À la mort d'Amadou, Andé a épousé sa veuve. Cet homme est un physicien et c'est avec lui que Bintou va poursuivre rapidement ses débats, surtout pour défendre le fait qu'elle a reçu une éducation poussée et n'a pas eu à subir un mariage précoce, véritable fléau pour la plupart des jeunes maliennes. Bintou va se marier mais sans se soumettre aux traditions en vigueur dans son pays et surtout en créant un fonctionnement familial égalitaire.

Je me permets de formuler quelques remarques et réserves…
Encore une fois, j'ai pu être gênée dans ma lecture par des fautes et coquilles, des mauvaises concordances de temps, des erreurs de pronoms récurrentes quand Bintou devient « il », des lourdeurs et des expressions redondantes propres à l'écriture de Fousseni Togola. Rapidement, j'ai fait abstraction de ces défauts, privilégiant le fond à la forme, me concentrant sur les débats entre les deux locuteurs et les problématiques traitées.
Quand le père répond à sa fille, il est conscient de parler avec une enfant et se propose de se mettre à sa portée ; par son langage et par sa voix, ceux de Fousseni Togola à travers lui, l'auteur se veut vulgarisateur et accessible, didactique. Mais, les développements du père sont très riches en références de grands auteurs ou de courants de pensées… le néophyte risque de se retrouver noyé sous les informations, reçues, pour ma part, comme un catalogue, comme des listes à explorer. Heureusement, une bibliographie détaillée, en fin de volume, reprend les bases de cet univers référentiel.
La temporalité surprend : les journées se seraient-elles pas plutôt une métaphorisation des années ? Certains exemples déroutent car ce n'est pas ceux auxquels nous aurions pu penser au premier abord.

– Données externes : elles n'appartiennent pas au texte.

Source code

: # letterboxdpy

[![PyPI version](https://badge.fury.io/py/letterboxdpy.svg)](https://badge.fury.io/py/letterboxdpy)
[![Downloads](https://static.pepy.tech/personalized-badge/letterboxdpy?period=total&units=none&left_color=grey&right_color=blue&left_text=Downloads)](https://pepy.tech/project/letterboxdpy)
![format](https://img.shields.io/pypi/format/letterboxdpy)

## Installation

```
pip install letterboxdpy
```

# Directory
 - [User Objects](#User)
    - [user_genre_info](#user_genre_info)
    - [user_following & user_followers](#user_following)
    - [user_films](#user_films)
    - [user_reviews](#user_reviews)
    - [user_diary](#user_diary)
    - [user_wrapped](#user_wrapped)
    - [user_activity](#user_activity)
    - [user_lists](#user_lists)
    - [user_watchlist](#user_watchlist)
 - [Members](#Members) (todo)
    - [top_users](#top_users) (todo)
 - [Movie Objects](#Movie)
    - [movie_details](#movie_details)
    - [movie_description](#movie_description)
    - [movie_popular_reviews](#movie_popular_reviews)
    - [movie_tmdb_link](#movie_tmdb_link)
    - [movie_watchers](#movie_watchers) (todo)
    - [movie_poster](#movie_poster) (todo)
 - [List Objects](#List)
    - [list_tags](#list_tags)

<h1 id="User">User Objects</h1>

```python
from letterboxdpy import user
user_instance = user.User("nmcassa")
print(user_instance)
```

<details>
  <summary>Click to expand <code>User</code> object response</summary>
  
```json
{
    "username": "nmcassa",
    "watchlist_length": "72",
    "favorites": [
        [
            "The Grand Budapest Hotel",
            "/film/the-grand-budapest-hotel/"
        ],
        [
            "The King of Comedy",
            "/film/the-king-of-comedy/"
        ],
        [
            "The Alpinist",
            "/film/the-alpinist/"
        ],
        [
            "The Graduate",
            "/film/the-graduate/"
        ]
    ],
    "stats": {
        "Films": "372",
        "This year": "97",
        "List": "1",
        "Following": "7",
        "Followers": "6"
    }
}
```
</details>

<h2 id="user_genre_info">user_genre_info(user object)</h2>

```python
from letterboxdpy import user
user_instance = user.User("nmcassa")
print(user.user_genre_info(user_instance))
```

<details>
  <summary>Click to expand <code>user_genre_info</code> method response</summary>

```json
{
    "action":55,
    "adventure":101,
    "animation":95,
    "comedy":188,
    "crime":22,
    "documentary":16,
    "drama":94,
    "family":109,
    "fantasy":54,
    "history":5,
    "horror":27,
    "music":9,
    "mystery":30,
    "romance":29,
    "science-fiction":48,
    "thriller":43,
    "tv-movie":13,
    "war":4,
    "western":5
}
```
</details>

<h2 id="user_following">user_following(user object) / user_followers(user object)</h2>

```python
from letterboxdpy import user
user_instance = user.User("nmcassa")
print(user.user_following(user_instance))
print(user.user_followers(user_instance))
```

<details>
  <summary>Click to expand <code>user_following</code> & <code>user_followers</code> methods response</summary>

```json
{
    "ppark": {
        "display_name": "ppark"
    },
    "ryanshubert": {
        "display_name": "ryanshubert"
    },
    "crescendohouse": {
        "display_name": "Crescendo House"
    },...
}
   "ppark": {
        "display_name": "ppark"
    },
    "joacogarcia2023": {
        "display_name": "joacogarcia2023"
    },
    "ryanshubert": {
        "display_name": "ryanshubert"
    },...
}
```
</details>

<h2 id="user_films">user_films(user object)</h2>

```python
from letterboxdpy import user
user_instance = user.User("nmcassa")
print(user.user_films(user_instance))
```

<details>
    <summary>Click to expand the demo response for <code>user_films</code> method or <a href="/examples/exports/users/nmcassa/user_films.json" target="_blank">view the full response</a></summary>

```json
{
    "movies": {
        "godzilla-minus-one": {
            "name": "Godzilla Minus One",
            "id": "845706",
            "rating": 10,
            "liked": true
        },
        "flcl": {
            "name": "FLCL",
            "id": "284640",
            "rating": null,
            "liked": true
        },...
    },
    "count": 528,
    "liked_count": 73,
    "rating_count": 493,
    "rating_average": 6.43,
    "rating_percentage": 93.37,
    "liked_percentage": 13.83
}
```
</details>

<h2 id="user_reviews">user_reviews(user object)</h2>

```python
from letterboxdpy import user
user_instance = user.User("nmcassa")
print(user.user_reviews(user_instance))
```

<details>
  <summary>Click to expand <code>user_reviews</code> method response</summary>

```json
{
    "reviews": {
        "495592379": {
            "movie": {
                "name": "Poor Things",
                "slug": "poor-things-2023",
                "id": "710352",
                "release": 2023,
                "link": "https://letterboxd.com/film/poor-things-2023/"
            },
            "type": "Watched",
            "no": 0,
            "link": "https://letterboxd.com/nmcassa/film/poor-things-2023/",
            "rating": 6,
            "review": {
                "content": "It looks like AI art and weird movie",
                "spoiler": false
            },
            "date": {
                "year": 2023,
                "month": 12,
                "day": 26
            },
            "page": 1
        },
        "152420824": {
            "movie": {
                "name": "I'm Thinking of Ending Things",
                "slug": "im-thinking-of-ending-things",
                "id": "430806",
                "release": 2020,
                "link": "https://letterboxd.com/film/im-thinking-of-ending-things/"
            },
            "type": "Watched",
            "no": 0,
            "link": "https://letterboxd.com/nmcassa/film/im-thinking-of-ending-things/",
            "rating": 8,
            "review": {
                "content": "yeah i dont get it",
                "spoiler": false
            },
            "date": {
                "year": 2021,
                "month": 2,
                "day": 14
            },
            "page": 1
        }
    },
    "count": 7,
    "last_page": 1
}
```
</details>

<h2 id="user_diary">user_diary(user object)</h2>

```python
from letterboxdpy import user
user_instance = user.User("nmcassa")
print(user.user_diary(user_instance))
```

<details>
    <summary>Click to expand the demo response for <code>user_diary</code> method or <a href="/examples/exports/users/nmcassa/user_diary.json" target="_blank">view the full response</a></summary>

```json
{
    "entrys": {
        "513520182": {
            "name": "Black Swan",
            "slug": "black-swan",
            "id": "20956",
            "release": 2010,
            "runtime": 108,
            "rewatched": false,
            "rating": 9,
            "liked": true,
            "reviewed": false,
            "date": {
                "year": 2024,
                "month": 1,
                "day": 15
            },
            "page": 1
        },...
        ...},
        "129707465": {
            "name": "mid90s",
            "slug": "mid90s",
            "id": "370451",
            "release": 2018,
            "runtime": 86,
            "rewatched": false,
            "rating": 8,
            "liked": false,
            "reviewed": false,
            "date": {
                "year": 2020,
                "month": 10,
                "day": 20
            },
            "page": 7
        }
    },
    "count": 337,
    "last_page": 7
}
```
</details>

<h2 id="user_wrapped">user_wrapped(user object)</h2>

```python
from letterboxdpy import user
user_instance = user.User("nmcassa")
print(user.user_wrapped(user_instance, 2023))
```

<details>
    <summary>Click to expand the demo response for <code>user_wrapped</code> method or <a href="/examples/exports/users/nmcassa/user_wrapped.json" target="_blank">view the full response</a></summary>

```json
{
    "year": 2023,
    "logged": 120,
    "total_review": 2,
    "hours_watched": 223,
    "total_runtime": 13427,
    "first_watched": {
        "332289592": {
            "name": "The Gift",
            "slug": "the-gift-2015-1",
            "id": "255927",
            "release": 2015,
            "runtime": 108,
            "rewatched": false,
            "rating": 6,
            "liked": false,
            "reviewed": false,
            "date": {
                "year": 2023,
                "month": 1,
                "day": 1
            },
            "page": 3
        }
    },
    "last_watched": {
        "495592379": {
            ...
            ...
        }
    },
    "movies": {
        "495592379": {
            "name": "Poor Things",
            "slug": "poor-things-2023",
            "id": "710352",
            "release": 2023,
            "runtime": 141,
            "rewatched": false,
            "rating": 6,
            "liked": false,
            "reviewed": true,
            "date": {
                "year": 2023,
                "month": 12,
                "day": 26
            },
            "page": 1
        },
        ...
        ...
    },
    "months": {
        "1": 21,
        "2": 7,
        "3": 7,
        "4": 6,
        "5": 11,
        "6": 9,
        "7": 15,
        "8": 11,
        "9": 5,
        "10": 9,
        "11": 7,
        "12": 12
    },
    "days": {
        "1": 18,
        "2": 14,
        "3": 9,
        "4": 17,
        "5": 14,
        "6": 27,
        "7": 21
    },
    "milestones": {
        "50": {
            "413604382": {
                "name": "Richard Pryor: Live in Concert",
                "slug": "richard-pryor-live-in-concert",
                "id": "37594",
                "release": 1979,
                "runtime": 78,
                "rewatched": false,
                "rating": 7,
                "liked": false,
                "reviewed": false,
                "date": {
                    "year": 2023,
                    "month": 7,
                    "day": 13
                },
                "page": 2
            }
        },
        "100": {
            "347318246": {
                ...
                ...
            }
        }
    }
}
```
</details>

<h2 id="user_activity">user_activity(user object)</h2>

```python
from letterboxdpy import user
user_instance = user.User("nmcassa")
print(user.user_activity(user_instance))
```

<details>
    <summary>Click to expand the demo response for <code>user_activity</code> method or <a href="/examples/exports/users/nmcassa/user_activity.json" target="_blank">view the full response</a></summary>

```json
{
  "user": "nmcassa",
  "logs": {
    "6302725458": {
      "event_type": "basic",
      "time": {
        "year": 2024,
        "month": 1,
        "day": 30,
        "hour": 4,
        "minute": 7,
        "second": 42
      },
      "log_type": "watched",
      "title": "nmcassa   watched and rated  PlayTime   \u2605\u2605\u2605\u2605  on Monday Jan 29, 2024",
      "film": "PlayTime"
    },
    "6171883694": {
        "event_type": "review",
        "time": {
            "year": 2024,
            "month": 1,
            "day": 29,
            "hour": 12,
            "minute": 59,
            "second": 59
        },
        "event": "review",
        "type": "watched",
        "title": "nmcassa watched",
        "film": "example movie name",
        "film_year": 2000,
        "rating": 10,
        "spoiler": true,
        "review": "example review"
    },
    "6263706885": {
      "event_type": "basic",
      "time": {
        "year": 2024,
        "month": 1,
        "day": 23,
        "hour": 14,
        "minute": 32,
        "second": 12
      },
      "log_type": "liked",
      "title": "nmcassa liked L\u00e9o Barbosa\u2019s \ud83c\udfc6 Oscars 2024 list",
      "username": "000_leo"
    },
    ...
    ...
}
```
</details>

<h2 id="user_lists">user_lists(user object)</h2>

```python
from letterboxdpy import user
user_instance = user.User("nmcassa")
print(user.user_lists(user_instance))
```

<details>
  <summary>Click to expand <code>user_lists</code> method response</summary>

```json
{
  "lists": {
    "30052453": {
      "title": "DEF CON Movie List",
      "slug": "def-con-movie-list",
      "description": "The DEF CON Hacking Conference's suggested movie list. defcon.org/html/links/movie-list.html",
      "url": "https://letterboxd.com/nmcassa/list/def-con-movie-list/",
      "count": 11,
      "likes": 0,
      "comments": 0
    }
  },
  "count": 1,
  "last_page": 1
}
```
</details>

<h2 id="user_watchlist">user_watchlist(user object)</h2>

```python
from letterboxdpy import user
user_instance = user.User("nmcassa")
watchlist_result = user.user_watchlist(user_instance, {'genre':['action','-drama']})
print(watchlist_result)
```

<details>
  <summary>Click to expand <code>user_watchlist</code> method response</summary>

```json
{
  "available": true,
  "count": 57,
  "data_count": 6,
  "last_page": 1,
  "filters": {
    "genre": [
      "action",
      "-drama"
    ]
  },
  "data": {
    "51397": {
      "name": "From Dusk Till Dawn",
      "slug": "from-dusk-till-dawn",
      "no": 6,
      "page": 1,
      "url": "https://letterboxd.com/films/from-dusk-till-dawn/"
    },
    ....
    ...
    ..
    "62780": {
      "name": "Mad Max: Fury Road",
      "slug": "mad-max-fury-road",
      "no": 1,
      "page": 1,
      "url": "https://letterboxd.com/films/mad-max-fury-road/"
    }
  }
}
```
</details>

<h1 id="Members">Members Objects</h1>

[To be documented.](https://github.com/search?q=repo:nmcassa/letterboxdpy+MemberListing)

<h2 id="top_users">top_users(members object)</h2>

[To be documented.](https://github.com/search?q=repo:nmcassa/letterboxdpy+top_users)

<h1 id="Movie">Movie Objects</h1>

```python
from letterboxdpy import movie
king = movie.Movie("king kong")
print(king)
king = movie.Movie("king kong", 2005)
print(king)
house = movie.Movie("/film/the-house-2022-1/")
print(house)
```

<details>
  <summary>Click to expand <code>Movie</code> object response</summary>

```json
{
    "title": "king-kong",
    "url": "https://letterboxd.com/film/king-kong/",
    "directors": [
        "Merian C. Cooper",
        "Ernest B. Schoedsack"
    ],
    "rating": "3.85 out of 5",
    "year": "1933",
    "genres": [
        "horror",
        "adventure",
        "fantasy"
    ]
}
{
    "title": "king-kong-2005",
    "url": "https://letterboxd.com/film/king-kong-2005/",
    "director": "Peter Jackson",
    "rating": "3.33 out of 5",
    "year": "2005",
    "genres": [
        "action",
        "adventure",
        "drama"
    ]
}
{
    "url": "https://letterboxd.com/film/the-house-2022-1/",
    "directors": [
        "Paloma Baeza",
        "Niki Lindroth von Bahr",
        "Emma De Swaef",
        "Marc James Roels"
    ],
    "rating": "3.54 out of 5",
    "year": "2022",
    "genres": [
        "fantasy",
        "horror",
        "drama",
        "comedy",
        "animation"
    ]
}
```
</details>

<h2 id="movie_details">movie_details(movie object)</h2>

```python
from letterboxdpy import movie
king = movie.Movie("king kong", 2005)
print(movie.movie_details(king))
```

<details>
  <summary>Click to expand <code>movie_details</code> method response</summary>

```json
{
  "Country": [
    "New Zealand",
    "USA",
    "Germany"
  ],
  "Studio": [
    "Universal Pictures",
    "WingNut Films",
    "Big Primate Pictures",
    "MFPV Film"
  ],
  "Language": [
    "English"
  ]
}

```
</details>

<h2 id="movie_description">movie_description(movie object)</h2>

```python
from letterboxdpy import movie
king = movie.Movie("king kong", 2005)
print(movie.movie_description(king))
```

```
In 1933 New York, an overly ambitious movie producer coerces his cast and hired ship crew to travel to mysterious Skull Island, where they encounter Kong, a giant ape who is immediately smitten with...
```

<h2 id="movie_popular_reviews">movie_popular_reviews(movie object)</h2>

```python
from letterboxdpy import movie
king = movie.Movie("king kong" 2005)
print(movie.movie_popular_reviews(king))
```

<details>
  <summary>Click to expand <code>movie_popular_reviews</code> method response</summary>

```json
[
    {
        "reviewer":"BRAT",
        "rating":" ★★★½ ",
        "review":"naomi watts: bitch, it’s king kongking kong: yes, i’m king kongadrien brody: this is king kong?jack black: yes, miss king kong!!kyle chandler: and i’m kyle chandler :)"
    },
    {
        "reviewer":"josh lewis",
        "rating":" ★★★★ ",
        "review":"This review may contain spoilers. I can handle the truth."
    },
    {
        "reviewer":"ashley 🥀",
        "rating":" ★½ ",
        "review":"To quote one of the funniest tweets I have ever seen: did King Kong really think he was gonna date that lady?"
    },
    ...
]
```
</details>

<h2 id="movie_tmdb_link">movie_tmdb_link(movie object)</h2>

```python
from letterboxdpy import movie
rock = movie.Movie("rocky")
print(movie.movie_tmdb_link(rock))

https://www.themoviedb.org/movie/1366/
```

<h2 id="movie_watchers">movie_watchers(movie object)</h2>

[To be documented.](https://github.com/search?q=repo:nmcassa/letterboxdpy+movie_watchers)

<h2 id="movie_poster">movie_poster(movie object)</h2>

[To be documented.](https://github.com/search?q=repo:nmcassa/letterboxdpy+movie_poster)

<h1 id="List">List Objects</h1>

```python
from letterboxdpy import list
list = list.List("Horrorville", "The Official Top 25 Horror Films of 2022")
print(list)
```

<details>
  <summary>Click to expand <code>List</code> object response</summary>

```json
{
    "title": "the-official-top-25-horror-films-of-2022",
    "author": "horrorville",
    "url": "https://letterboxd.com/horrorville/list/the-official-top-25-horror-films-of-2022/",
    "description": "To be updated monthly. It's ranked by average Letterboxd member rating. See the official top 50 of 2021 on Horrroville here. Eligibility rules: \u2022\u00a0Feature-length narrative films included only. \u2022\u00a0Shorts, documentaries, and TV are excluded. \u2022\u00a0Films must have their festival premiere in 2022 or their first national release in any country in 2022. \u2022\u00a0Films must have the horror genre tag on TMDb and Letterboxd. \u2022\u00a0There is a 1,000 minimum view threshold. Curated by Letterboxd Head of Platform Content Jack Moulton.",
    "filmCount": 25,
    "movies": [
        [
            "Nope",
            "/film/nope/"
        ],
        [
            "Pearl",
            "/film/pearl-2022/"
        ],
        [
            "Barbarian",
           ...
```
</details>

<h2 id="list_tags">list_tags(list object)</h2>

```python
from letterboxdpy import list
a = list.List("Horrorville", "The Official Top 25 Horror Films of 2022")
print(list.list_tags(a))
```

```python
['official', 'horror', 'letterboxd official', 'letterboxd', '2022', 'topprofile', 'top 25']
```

En ce qui concerne le plan du livre, si j'ai pu déplorer des longueurs dans les autres parties, j'ai trouvé la dernière trop brève par rapport à l'ensemble ; le récit du mariage de Bintou et de sa vie de femme mariée est trop vite expédié. Ce déséquilibre m'a déçue dans la construction du livre. Cette dernière partie est plus une forme d'épilogue, peu satisfaisant selon moi, compte tenu de tout ce qui précède.
Bintou, l'enfant philosophe se termine par deux « suppléments » sur la mort et la démocratie dont je n'ai pas compris l'utilité. Fousseni Togola y parle en son nom et revient sur des sujets évoqués quand Bintou est enfant, puis étudiante, comme s'il était nécessaire de remettre l'ouvrage sur le métier… Ces développements deviennent vite indigestes.
Quelques mots, enfin, sur le personnage de Bintou : personnellement, je l'ai trouvée un peu trop idéalisée, idéale dans sa différence ; son âge du début, à peine une dizaine d'années, ou peut-être douze, n'est pas vraisemblable compte tenu de sa capacité de réflexion ; je l'aurais préférée plus adolescente dans ses comportements, plus proches de la réalité.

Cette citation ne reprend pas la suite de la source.